Mai

Propõo uma canção para acompanhar.link: https://www.youtube.com/watch?v=OCN0_T7qtz0 Eu ainda era muito jovem quando eu tive minha primeira banda, ela me encontrou e se tornou minha amiga, na pré-vestibular tirava livros da biblioteca. Pele branca, olhos grandes, sorriso perverso. E gostava de Rock. Estava superando a separação com seu namorado. Sempre soube, no entanto estava disposto a desfrutar. May, era uma lolita hippie. Praticava o aro e passava tempo movendo as cadeiras diante de mim, vestida de disco de Pink Floyd. Assim, sob o sol, bronzeava-se. Naturalmente vinha para minha casa e nos acostávamos na cama para ouvir Ray Charles, The Cure e David Bowie. Uma tarde, sentados na minha cama, beijei seu pescoço e a fiz comigo. Quando apertei seu peito, soltou um gemido. Desceu o calção o necessário para ver sua roupa interior negra e, em seguida, desceu mais. Revelando uma zona do seu corpo que não estava bronzeada. Com pequenos fios crescentes em risos curtos que eu beijei posteriormente. E sem parar de olhar seu estômago, meti minha língua e acariciei. -Não faça isso... - disse gemendo e, metendo minha cabeça mais para baixo.-Se não vou querer fazer isso... No dia seguinte, ela voltou a meu quarto, se deitou ao meu lado e me beijou, desnu-dando-se completamente assim que eu me desnudava.
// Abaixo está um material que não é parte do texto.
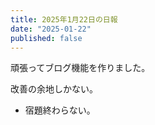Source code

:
 ```yaml
---
title: 2025年1月22日の日報
date: "2025-01-22"
published: false
---
```


頑張ってブログ機能を作りました。

改善の余地しかない。

- 宿題終わらない。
E, em seguida, deixou que eu fizesse o que quisesse com ela. Eu acariciava todo, beijava suas nádegas e apertava seus pezones suaves, então duros. Beijava seus pés enquanto ela me comia o membro. Sonava Disintegration de The Cure . Desde esse momento e algumas semanas mais, vivia nua em minha cama. Quando fiz isso pela primeira vez, desde o momento em que a comecei a penetrar, soltou um grito como as japonesas no pornô. Não acreditava que fosse verdade e estava lá. Com suas pernas abertas e suas mãos caídas para trás, fechando os olhos e gemendo, cada vez mais rápido. Seus nádegas como massa debaixo das minhas duas mãos que apertavam, seus gritos que certamente todos poderiam ouvir em torno de minha casa, o palpitar do meu pênis na sua vagina úmida e quente. De repente... pediu que parasse. Dizia que me lastimava, que esperasse um pouco. Eu beijei sua cintura e dirigi-me ao seu clitoris. Nessa posição, eu a olhei humedecer-se. No entanto, pediu que parasse.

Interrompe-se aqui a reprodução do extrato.